#### RECORDED DATA:
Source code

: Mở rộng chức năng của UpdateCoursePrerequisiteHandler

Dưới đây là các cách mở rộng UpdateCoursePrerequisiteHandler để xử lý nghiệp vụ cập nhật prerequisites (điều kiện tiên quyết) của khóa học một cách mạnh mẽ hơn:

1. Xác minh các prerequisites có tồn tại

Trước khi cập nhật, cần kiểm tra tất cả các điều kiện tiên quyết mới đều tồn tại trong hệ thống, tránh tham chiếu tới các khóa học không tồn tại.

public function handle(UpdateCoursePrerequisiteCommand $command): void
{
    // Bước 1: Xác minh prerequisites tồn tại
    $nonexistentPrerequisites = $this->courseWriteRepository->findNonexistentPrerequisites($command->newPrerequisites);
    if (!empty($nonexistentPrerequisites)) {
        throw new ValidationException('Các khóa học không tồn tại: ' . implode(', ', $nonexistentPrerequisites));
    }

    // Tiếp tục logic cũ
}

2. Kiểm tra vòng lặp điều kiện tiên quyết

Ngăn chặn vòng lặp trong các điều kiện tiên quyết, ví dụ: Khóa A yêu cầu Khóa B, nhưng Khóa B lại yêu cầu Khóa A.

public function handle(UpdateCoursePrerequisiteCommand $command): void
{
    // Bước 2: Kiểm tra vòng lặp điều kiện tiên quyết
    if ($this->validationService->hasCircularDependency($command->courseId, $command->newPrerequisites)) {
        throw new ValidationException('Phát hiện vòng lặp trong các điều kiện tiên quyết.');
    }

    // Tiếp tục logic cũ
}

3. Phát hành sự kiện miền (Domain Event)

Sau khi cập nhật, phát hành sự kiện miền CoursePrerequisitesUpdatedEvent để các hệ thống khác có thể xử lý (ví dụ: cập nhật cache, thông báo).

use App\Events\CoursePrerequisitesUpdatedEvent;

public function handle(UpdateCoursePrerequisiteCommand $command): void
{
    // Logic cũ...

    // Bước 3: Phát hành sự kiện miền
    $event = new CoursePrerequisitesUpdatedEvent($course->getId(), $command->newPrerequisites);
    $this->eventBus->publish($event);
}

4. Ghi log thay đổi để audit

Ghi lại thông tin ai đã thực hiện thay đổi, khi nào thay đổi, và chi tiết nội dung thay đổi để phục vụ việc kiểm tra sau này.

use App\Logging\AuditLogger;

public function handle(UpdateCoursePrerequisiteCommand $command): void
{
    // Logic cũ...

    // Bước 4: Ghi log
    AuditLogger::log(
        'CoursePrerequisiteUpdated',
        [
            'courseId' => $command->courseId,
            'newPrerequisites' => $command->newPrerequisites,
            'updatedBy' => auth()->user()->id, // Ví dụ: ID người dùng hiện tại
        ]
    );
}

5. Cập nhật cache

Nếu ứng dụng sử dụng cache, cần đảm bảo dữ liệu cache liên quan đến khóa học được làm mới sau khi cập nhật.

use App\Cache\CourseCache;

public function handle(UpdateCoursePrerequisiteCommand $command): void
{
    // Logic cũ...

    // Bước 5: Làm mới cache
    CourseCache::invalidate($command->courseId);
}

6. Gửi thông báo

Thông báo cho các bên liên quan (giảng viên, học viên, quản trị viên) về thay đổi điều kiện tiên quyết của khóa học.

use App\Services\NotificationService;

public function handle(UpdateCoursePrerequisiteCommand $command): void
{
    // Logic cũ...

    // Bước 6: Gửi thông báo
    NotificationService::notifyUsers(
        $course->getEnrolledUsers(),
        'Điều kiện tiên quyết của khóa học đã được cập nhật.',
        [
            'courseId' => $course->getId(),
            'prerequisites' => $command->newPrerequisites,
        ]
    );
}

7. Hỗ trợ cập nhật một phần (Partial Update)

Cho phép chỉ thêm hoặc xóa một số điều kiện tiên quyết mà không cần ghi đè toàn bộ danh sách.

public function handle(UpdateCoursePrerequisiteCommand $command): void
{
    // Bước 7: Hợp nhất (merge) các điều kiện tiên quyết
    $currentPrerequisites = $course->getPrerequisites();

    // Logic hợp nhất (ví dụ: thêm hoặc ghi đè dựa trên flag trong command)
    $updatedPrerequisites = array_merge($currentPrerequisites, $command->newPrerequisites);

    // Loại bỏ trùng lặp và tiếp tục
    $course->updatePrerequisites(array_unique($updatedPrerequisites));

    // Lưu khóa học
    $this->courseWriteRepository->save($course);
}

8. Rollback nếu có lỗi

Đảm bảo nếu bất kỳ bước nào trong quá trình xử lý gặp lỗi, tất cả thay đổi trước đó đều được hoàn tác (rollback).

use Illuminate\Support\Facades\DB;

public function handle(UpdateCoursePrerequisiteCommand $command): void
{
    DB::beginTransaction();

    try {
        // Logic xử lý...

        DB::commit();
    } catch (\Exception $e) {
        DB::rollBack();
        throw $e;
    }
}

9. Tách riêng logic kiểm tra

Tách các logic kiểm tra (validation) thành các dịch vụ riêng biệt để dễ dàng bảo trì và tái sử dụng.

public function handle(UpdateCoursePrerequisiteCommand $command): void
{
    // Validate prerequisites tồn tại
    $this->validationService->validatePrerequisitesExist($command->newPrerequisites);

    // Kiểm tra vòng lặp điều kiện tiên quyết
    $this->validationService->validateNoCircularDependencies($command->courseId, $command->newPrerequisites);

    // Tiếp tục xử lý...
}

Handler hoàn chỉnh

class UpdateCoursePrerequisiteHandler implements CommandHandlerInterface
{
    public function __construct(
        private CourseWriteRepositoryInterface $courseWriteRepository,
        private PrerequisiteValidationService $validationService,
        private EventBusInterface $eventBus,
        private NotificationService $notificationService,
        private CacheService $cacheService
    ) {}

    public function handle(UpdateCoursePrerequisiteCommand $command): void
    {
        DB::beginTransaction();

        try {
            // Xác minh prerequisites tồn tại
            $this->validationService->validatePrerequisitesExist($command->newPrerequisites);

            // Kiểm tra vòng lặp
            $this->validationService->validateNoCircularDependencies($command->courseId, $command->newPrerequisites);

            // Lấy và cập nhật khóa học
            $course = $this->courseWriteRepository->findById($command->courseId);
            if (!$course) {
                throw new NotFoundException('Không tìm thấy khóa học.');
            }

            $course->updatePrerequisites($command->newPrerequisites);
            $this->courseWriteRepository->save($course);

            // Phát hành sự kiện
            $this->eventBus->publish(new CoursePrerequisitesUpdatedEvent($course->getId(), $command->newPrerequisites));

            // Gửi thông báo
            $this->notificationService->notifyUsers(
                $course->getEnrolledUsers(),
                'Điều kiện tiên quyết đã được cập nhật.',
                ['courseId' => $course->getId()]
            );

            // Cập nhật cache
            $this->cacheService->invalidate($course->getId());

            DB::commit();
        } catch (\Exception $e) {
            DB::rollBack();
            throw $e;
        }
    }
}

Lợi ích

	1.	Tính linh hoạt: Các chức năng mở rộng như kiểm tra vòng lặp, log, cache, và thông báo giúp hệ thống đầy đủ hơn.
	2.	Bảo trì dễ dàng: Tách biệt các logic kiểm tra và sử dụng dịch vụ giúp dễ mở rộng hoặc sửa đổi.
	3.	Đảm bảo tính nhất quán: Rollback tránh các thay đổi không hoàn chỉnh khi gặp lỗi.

#### AIM OF THE EXERCISE:
Return the data above in full. Keep every line exactly as it is.

#### ANSWER BOX:
Source code

: Mở rộng chức năng của UpdateCoursePrerequisiteHandler

Dưới đây là các cách mở rộng UpdateCoursePrerequisiteHandler để xử lý nghiệp vụ cập nhật prerequisites (điều kiện tiên quyết) của khóa học một cách mạnh mẽ hơn:

1. Xác minh các prerequisites có tồn tại

Trước khi cập nhật, cần kiểm tra tất cả các điều kiện tiên quyết mới đều tồn tại trong hệ thống, tránh tham chiếu tới các khóa học không tồn tại.

public function handle(UpdateCoursePrerequisiteCommand $command): void
{
    // Bước 1: Xác minh prerequisites tồn tại
    $nonexistentPrerequisites = $this->courseWriteRepository->findNonexistentPrerequisites($command->newPrerequisites);
    if (!empty($nonexistentPrerequisites)) {
        throw new ValidationException('Các khóa học không tồn tại: ' . implode(', ', $nonexistentPrerequisites));
    }

    // Tiếp tục logic cũ
}

2. Kiểm tra vòng lặp điều kiện tiên quyết

Ngăn chặn vòng lặp trong các điều kiện tiên quyết, ví dụ: Khóa A yêu cầu Khóa B, nhưng Khóa B lại yêu cầu Khóa A.

public function handle(UpdateCoursePrerequisiteCommand $command): void
{
    // Bước 2: Kiểm tra vòng lặp điều kiện tiên quyết
    if ($this->validationService->hasCircularDependency($command->courseId, $command->newPrerequisites)) {
        throw new ValidationException('Phát hiện vòng lặp trong các điều kiện tiên quyết.');
    }

    // Tiếp tục logic cũ
}

3. Phát hành sự kiện miền (Domain Event)

Sau khi cập nhật, phát hành sự kiện miền CoursePrerequisitesUpdatedEvent để các hệ thống khác có thể xử lý (ví dụ: cập nhật cache, thông báo).

use App\Events\CoursePrerequisitesUpdatedEvent;

public function handle(UpdateCoursePrerequisiteCommand $command): void
{
    // Logic cũ...

    // Bước 3: Phát hành sự kiện miền
    $event = new CoursePrerequisitesUpdatedEvent($course->getId(), $command->newPrerequisites);
    $this->eventBus->publish($event);
}

4. Ghi log thay đổi để audit

Ghi lại thông tin ai đã thực hiện thay đổi, khi nào thay đổi, và chi tiết nội dung thay đổi để phục vụ việc kiểm tra sau này.

use App\Logging\AuditLogger;

public function handle(UpdateCoursePrerequisiteCommand $command): void
{
    // Logic cũ...

    // Bước 4: Ghi log
    AuditLogger::log(
        'CoursePrerequisiteUpdated',
        [
            'courseId' => $command->courseId,
            'newPrerequisites' => $command->newPrerequisites,
            'updatedBy' => auth()->user()->id, // Ví dụ: ID người dùng hiện tại
        ]
    );
}

5. Cập nhật cache

Nếu ứng dụng sử dụng cache, cần đảm bảo dữ liệu cache liên quan đến khóa học được làm mới sau khi cập nhật.

use App\Cache\CourseCache;

public function handle(UpdateCoursePrerequisiteCommand $command): void
{
    // Logic cũ...

    // Bước 5: Làm mới cache
    CourseCache::invalidate($command->courseId);
}

6. Gửi thông báo

Thông báo cho các bên liên quan (giảng viên, học viên, quản trị viên) về thay đổi điều kiện tiên quyết của khóa học.

use App\Services\NotificationService;

public function handle(UpdateCoursePrerequisiteCommand $command): void
{
    // Logic cũ...

    // Bước 6: Gửi thông báo
    NotificationService::notifyUsers(
        $course->getEnrolledUsers(),
        'Điều kiện tiên quyết của khóa học đã được cập nhật.',
        [
            'courseId' => $course->getId(),
            'prerequisites' => $command->newPrerequisites,
        ]
    );
}

7. Hỗ trợ cập nhật một phần (Partial Update)

Cho phép chỉ thêm hoặc xóa một số điều kiện tiên quyết mà không cần ghi đè toàn bộ danh sách.

public function handle(UpdateCoursePrerequisiteCommand $command): void
{
    // Bước 7: Hợp nhất (merge) các điều kiện tiên quyết
    $currentPrerequisites = $course->getPrerequisites();

    // Logic hợp nhất (ví dụ: thêm hoặc ghi đè dựa trên flag trong command)
    $updatedPrerequisites = array_merge($currentPrerequisites, $command->newPrerequisites);

    // Loại bỏ trùng lặp và tiếp tục
    $course->updatePrerequisites(array_unique($updatedPrerequisites));

    // Lưu khóa học
    $this->courseWriteRepository->save($course);
}

8. Rollback nếu có lỗi

Đảm bảo nếu bất kỳ bước nào trong quá trình xử lý gặp lỗi, tất cả thay đổi trước đó đều được hoàn tác (rollback).

use Illuminate\Support\Facades\DB;

public function handle(UpdateCoursePrerequisiteCommand $command): void
{
    DB::beginTransaction();

    try {
        // Logic xử lý...

        DB::commit();
    } catch (\Exception $e) {
        DB::rollBack();
        throw $e;
    }
}

9. Tách riêng logic kiểm tra

Tách các logic kiểm tra (validation) thành các dịch vụ riêng biệt để dễ dàng bảo trì và tái sử dụng.

public function handle(UpdateCoursePrerequisiteCommand $command): void
{
    // Validate prerequisites tồn tại
    $this->validationService->validatePrerequisitesExist($command->newPrerequisites);

    // Kiểm tra vòng lặp điều kiện tiên quyết
    $this->validationService->validateNoCircularDependencies($command->courseId, $command->newPrerequisites);

    // Tiếp tục xử lý...
}

Handler hoàn chỉnh

class UpdateCoursePrerequisiteHandler implements CommandHandlerInterface
{
    public function __construct(
        private CourseWriteRepositoryInterface $courseWriteRepository,
        private PrerequisiteValidationService $validationService,
        private EventBusInterface $eventBus,
        private NotificationService $notificationService,
        private CacheService $cacheService
    ) {}

    public function handle(UpdateCoursePrerequisiteCommand $command): void
    {
        DB::beginTransaction();

        try {
            // Xác minh prerequisites tồn tại
            $this->validationService->validatePrerequisitesExist($command->newPrerequisites);

            // Kiểm tra vòng lặp
            $this->validationService->validateNoCircularDependencies($command->courseId, $command->newPrerequisites);

            // Lấy và cập nhật khóa học
            $course = $this->courseWriteRepository->findById($command->courseId);
            if (!$course) {
                throw new NotFoundException('Không tìm thấy khóa học.');
            }

            $course->updatePrerequisites($command->newPrerequisites);
            $this->courseWriteRepository->save($course);

            // Phát hành sự kiện
            $this->eventBus->publish(new CoursePrerequisitesUpdatedEvent($course->getId(), $command->newPrerequisites));

            // Gửi thông báo
            $this->notificationService->notifyUsers(
                $course->getEnrolledUsers(),
                'Điều kiện tiên quyết đã được cập nhật.',
                ['courseId' => $course->getId()]
            );

            // Cập nhật cache
            $this->cacheService->invalidate($course->getId());

            DB::commit();
        } catch (\Exception $e) {
            DB::rollBack();
            throw $e;
        }
    }
}

Lợi ích

	1.	Tính linh hoạt: Các chức năng mở rộng như kiểm tra vòng lặp, log, cache, và thông báo giúp hệ thống đầy đủ hơn.
	2.	Bảo trì dễ dàng: Tách biệt các logic kiểm tra và sử dụng dịch vụ giúp dễ mở rộng hoặc sửa đổi.
	3.	Đảm bảo tính nhất quán: Rollback tránh các thay đổi không hoàn chỉnh khi gặp lỗi.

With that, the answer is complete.